◆ Work request: You are asked to reproduce the listing exactly and to omit its pictures.

◆ Working data:
----------------------------------------

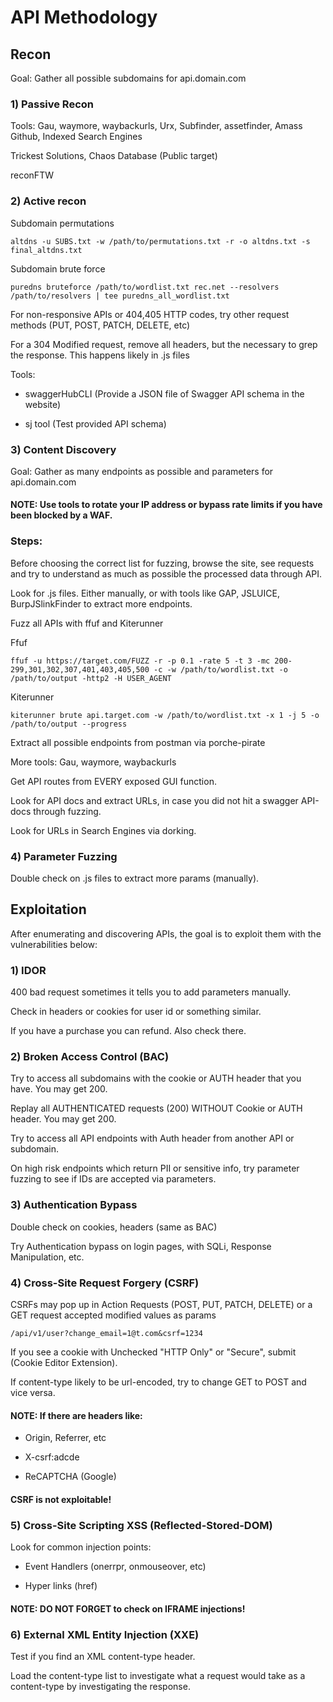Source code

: # API Methodology

## Recon

Goal: Gather all possible subdomains for api.domain.com

### 1) Passive Recon

Tools: Gau, waymore, waybackurls, Urx, Subfinder, assetfinder, Amass
Github, Indexed Search Engines

Trickest Solutions, Chaos Database (Public target)

reconFTW

### 2) Active recon

Subdomain permutations

    altdns -u SUBS.txt -w /path/to/permutations.txt -r -o altdns.txt -s final_altdns.txt

Subdomain brute force

    puredns bruteforce /path/to/wordlist.txt rec.net --resolvers /path/to/resolvers | tee puredns_all_wordlist.txt


For non-responsive APIs or 404,405 HTTP codes, try other request methods (PUT, POST, PATCH, DELETE, etc)

For a 304 Modified request, remove all headers, but the necessary to grep the response. This happens likely in .js files

Tools: 

- swaggerHubCLI (Provide a JSON file of Swagger API schema in the website)

- sj tool (Test provided API schema)

### 3) Content Discovery

Goal: Gather as many endpoints as possible and parameters for api.domain.com

#### NOTE: Use tools to rotate your IP address or bypass rate limits if you have been blocked by a WAF.

### Steps:

Before choosing the correct list for fuzzing, browse the site, see requests and try to understand as much as possible the processed data through API.

Look for .js files. Either manually, or with tools like GAP, JSLUICE, BurpJSlinkFinder to extract more endpoints.

Fuzz all APIs with ffuf and Kiterunner

Ffuf

    ffuf -u https://target.com/FUZZ -r -p 0.1 -rate 5 -t 3 -mc 200-299,301,302,307,401,403,405,500 -c -w /path/to/wordlist.txt -o /path/to/output -http2 -H USER_AGENT

Kiterunner

    kiterunner brute api.target.com -w /path/to/wordlist.txt -x 1 -j 5 -o /path/to/output --progress

Extract all possible endpoints from postman via porche-pirate

More tools: Gau, waymore, waybackurls

Get API routes from EVERY exposed GUI function.

Look for API docs and extract URLs, in case you did not hit a swagger API-docs through fuzzing.

Look for URLs in Search Engines via dorking.

### 4) Parameter Fuzzing

Double check on .js files to extract more params (manually).


## Exploitation

After enumerating and discovering APIs, the goal is to exploit them with the vulnerabilities below:

### 1) IDOR

400 bad request sometimes it tells you to add parameters manually.

Check in headers or cookies for user id or something similar.

If you have a purchase you can refund. Also check there.

### 2) Broken Access Control (BAC)

Try to access all subdomains with the cookie or AUTH header that you have. You may get 200.

Replay all AUTHENTICATED requests (200) WITHOUT Cookie or AUTH header. You may get 200.

Try to access all API endpoints with Auth header from another API or subdomain.

On high risk endpoints which return PII or sensitive info, try parameter fuzzing to see if IDs are accepted via parameters.

### 3) Authentication Bypass

Double check on cookies, headers (same as BAC)

Try Authentication bypass on login pages, with SQLi, Response Manipulation, etc.

### 4) Cross-Site Request Forgery (CSRF)

CSRFs may pop up in Action Requests (POST, PUT, PATCH, DELETE) or a GET request accepted modified values as params 

    /api/v1/user?change_email=1@t.com&csrf=1234

If you see a cookie with Unchecked "HTTP Only" or "Secure", submit (Cookie Editor Extension).

If content-type likely to be url-encoded, try to change GET to POST and vice versa.

#### NOTE: If there are headers like: 

- Origin, Referrer, etc

- X-csrf:adcde

- ReCAPTCHA (Google)

#### CSRF is not exploitable!

### 5) Cross-Site Scripting XSS (Reflected-Stored-DOM)

Look for common injection points:

- Event Handlers (onerrpr, onmouseover, etc)

- Hyper links (href)

#### NOTE: DO NOT FORGET to check on IFRAME injections!

### 6) External XML Entity Injection (XXE)

Test if you find an XML content-type header.

Load the content-type list to investigate what a request would take as a content-type by investigating the response.
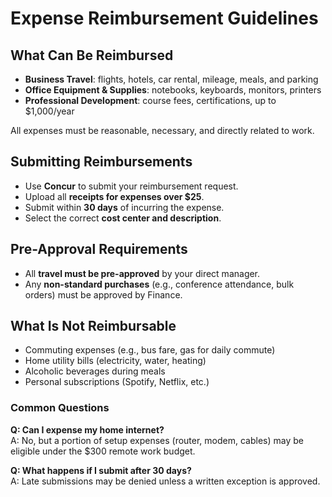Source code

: # Expense Reimbursement Guidelines

## What Can Be Reimbursed

- **Business Travel**: flights, hotels, car rental, mileage, meals, and parking
- **Office Equipment & Supplies**: notebooks, keyboards, monitors, printers
- **Professional Development**: course fees, certifications, up to $1,000/year

All expenses must be reasonable, necessary, and directly related to work.

## Submitting Reimbursements

- Use **Concur** to submit your reimbursement request.
- Upload all **receipts for expenses over $25**.
- Submit within **30 days** of incurring the expense.
- Select the correct **cost center and description**.

## Pre-Approval Requirements

- All **travel must be pre-approved** by your direct manager.
- Any **non-standard purchases** (e.g., conference attendance, bulk orders) must be approved by Finance.

## What Is Not Reimbursable

- Commuting expenses (e.g., bus fare, gas for daily commute)
- Home utility bills (electricity, water, heating)
- Alcoholic beverages during meals
- Personal subscriptions (Spotify, Netflix, etc.)

### Common Questions

**Q: Can I expense my home internet?**  
A: No, but a portion of setup expenses (router, modem, cables) may be eligible under the $300 remote work budget.

**Q: What happens if I submit after 30 days?**  
A: Late submissions may be denied unless a written exception is approved.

----------------------------------------

◆ Result for this task:
Source code

: # API Methodology

## Recon

Goal: Gather all possible subdomains for api.domain.com

### 1) Passive Recon

Tools: Gau, waymore, waybackurls, Urx, Subfinder, assetfinder, Amass
Github, Indexed Search Engines

Trickest Solutions, Chaos Database (Public target)

reconFTW

### 2) Active recon

Subdomain permutations

    altdns -u SUBS.txt -w /path/to/permutations.txt -r -o altdns.txt -s final_altdns.txt

Subdomain brute force

    puredns bruteforce /path/to/wordlist.txt rec.net --resolvers /path/to/resolvers | tee puredns_all_wordlist.txt


For non-responsive APIs or 404,405 HTTP codes, try other request methods (PUT, POST, PATCH, DELETE, etc)

For a 304 Modified request, remove all headers, but the necessary to grep the response. This happens likely in .js files

Tools: 

- swaggerHubCLI (Provide a JSON file of Swagger API schema in the website)

- sj tool (Test provided API schema)

### 3) Content Discovery

Goal: Gather as many endpoints as possible and parameters for api.domain.com

#### NOTE: Use tools to rotate your IP address or bypass rate limits if you have been blocked by a WAF.

### Steps:

Before choosing the correct list for fuzzing, browse the site, see requests and try to understand as much as possible the processed data through API.

Look for .js files. Either manually, or with tools like GAP, JSLUICE, BurpJSlinkFinder to extract more endpoints.

Fuzz all APIs with ffuf and Kiterunner

Ffuf

    ffuf -u https://target.com/FUZZ -r -p 0.1 -rate 5 -t 3 -mc 200-299,301,302,307,401,403,405,500 -c -w /path/to/wordlist.txt -o /path/to/output -http2 -H USER_AGENT

Kiterunner

    kiterunner brute api.target.com -w /path/to/wordlist.txt -x 1 -j 5 -o /path/to/output --progress

Extract all possible endpoints from postman via porche-pirate

More tools: Gau, waymore, waybackurls

Get API routes from EVERY exposed GUI function.

Look for API docs and extract URLs, in case you did not hit a swagger API-docs through fuzzing.

Look for URLs in Search Engines via dorking.

### 4) Parameter Fuzzing

Double check on .js files to extract more params (manually).


## Exploitation

After enumerating and discovering APIs, the goal is to exploit them with the vulnerabilities below:

### 1) IDOR

400 bad request sometimes it tells you to add parameters manually.

Check in headers or cookies for user id or something similar.

If you have a purchase you can refund. Also check there.

### 2) Broken Access Control (BAC)

Try to access all subdomains with the cookie or AUTH header that you have. You may get 200.

Replay all AUTHENTICATED requests (200) WITHOUT Cookie or AUTH header. You may get 200.

Try to access all API endpoints with Auth header from another API or subdomain.

On high risk endpoints which return PII or sensitive info, try parameter fuzzing to see if IDs are accepted via parameters.

### 3) Authentication Bypass

Double check on cookies, headers (same as BAC)

Try Authentication bypass on login pages, with SQLi, Response Manipulation, etc.

### 4) Cross-Site Request Forgery (CSRF)

CSRFs may pop up in Action Requests (POST, PUT, PATCH, DELETE) or a GET request accepted modified values as params 

    /api/v1/user?change_email=1@t.com&csrf=1234

If you see a cookie with Unchecked "HTTP Only" or "Secure", submit (Cookie Editor Extension).

If content-type likely to be url-encoded, try to change GET to POST and vice versa.

#### NOTE: If there are headers like: 

- Origin, Referrer, etc

- X-csrf:adcde

- ReCAPTCHA (Google)

#### CSRF is not exploitable!

### 5) Cross-Site Scripting XSS (Reflected-Stored-DOM)

Look for common injection points:

- Event Handlers (onerrpr, onmouseover, etc)

- Hyper links (href)

#### NOTE: DO NOT FORGET to check on IFRAME injections!

### 6) External XML Entity Injection (XXE)

Test if you find an XML content-type header.

Load the content-type list to investigate what a request would take as a content-type by investigating the response.
Source code

: # Expense Reimbursement Guidelines

## What Can Be Reimbursed

- **Business Travel**: flights, hotels, car rental, mileage, meals, and parking
- **Office Equipment & Supplies**: notebooks, keyboards, monitors, printers
- **Professional Development**: course fees, certifications, up to $1,000/year

All expenses must be reasonable, necessary, and directly related to work.

## Submitting Reimbursements

- Use **Concur** to submit your reimbursement request.
- Upload all **receipts for expenses over $25**.
- Submit within **30 days** of incurring the expense.
- Select the correct **cost center and description**.

## Pre-Approval Requirements

- All **travel must be pre-approved** by your direct manager.
- Any **non-standard purchases** (e.g., conference attendance, bulk orders) must be approved by Finance.

## What Is Not Reimbursable

- Commuting expenses (e.g., bus fare, gas for daily commute)
- Home utility bills (electricity, water, heating)
- Alcoholic beverages during meals
- Personal subscriptions (Spotify, Netflix, etc.)

### Common Questions

**Q: Can I expense my home internet?**  
A: No, but a portion of setup expenses (router, modem, cables) may be eligible under the $300 remote work budget.

**Q: What happens if I submit after 30 days?**  
A: Late submissions may be denied unless a written exception is approved.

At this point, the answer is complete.